U.S. Sen. Amy Klobuchar used a visit to the University’s St. Paul campus Sunday to show off the University’s progress in the area of renewable energy research.
The Minnesota senator arrived with freshman colleague Sen. Jon Tester, D-Mont. Both Klobuchar and Tester serve on Senate committees that deal with energy issues.
The lawmakers spent roughly an hour on campus in the Biofuels and Bioproducts Innovative Laboratory, housed in the basement of the Gortner Lab Building, where they met with representatives from several University departments.
Marc von Keitz, associate director of the Biotechnology Institute, delivered a presentation about the projects he is currently working on involving biofuel and bioenergy research. Von Keitz said at the University, renewable energy projects have developed across academic disciplines.
In addition to environmental research, von Keitz said academics in social science areas have been a critical part of these interdisciplinary teams.
“You also have to understand the policy implications,” he said.
The basement lab von Keitz manages is a fermentation facility that works primarily with sugars.
“We are in the very, very early stages still,” he said.
Following his presentation, Klobuchar asked von Keitz and the other faculty present what they needed most from her, as a policymaker.
“You’ve got 2 percent of the United States senators” as an audience here, Klobuchar told von Keitz.
Von Keitz said research funding, not just for the University, but for universities across the country, was crucial.
“Sometimes solutions do not just arrive from a straight line,” von Keitz said, explaining that funding research in many areas, rather than on just one kind of biofuel, is most important.
Tester agreed.
“I think it’s critical that you keep all of those avenues open,” he said.

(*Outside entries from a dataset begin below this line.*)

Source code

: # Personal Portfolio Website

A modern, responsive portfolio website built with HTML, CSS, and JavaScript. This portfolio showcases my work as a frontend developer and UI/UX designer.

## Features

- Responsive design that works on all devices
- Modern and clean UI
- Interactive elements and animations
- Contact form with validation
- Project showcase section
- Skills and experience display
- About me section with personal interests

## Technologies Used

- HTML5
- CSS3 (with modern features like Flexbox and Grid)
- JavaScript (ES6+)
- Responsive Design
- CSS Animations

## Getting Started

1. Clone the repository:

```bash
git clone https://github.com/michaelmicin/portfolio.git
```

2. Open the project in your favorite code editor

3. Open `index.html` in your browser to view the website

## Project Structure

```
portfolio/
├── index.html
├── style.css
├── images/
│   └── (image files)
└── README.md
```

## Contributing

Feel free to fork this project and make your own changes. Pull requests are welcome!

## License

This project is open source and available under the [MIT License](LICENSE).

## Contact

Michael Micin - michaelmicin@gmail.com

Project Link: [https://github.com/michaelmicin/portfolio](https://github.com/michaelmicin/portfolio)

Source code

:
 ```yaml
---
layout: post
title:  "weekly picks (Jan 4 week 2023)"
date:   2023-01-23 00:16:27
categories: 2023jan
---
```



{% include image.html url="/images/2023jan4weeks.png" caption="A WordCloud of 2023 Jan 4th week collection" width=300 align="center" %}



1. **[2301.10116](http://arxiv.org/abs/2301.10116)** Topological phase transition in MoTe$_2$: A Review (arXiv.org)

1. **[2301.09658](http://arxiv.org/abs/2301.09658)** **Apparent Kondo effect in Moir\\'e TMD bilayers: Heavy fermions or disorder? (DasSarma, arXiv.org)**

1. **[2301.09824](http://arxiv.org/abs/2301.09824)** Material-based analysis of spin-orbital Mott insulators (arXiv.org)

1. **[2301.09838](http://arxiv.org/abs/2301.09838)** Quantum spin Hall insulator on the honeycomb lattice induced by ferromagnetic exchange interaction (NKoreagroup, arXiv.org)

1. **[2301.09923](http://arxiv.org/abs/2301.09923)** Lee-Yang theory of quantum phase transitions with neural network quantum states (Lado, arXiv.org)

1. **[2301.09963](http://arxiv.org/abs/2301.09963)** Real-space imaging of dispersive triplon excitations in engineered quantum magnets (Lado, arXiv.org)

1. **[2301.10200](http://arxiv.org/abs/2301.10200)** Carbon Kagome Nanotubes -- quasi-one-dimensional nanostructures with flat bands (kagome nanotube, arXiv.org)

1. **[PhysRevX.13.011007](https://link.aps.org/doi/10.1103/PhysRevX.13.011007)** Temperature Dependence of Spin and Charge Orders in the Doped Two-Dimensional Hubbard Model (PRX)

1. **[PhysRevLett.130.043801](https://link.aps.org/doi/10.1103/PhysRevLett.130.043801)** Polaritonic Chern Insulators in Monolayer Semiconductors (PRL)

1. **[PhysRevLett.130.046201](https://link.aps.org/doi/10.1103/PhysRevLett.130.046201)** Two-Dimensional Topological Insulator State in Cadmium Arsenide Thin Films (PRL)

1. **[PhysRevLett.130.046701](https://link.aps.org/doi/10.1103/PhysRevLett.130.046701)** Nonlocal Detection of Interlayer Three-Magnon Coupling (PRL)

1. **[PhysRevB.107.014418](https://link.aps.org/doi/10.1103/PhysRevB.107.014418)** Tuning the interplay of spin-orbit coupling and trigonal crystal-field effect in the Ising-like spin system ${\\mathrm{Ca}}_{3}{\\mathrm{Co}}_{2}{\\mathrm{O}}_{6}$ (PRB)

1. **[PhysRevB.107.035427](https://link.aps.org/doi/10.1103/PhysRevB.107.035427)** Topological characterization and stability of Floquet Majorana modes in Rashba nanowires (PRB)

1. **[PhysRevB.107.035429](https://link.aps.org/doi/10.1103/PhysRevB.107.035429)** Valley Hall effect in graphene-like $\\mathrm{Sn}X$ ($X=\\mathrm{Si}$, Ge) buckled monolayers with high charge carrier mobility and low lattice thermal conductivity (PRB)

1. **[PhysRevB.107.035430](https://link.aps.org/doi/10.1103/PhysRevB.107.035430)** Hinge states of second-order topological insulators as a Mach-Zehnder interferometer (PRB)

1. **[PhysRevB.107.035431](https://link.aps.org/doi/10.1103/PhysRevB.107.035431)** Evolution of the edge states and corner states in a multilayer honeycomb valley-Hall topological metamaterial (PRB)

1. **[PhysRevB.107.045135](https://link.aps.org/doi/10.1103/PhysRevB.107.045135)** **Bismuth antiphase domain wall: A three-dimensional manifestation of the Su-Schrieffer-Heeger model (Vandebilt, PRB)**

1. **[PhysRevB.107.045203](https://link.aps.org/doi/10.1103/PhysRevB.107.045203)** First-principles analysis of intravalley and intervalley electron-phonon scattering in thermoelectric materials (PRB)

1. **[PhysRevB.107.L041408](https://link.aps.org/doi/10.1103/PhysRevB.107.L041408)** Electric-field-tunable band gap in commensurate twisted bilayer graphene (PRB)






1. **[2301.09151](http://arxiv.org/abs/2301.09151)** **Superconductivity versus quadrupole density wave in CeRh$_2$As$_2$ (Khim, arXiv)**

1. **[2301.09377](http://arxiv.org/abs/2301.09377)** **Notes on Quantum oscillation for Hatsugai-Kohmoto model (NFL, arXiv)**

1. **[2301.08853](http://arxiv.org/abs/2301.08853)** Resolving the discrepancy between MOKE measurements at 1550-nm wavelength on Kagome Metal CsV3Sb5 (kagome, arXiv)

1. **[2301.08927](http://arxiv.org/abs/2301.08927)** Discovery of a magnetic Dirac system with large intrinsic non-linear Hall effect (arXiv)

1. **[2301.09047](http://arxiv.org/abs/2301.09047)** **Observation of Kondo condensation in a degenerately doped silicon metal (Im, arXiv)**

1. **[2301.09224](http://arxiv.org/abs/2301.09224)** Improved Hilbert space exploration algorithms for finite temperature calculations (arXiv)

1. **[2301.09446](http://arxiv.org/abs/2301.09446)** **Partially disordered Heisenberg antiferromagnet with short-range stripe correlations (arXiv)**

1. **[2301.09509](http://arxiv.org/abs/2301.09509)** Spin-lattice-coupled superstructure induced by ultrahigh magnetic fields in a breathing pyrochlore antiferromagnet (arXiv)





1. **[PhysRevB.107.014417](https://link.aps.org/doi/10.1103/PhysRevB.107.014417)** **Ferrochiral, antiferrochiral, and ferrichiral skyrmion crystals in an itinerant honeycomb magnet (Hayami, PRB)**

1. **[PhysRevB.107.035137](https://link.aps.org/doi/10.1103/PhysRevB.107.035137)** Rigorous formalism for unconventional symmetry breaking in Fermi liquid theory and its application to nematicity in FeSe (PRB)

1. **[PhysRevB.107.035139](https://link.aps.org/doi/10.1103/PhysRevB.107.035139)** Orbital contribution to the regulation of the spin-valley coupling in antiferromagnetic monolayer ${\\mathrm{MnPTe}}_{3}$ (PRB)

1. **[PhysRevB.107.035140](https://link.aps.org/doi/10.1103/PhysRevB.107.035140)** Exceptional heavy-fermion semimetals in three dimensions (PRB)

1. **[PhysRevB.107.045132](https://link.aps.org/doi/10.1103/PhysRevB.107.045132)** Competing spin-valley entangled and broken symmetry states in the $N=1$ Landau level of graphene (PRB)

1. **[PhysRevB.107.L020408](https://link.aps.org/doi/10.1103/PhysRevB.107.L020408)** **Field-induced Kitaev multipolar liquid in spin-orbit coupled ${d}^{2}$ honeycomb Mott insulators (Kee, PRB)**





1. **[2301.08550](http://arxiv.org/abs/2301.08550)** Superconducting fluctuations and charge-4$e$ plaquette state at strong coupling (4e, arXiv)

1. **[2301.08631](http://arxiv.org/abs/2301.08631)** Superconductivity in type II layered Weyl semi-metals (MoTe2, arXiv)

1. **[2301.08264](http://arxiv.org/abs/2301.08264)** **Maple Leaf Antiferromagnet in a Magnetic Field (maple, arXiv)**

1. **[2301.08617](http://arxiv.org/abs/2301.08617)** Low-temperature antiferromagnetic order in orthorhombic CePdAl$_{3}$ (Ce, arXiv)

Bev Durgan, dean of University Extension Services, reiterated von Keitz’s point.
“We don’t just want to go from dependence on one (energy source) to another,” Durgan told the senators.
Klobuchar said she remains devoted to the idea that we need to reduce our dependence on foreign oil.
Besides coming to the University to showcase Minnesota’s alternative energy research, Klobuchar said it was important for her to hear from the researchers themselves to understand what stage of work they’re in.
“Instead of rewarding oil companies, we need to reward projects like this,” Klobuchar said, specifically referring to the University’s Initiative for Renewable Energy and the Environment.
Klobuchar, a member of the Senate Agriculture Committee, said she intends to propose adding more research money to the 2007 Farm Bill.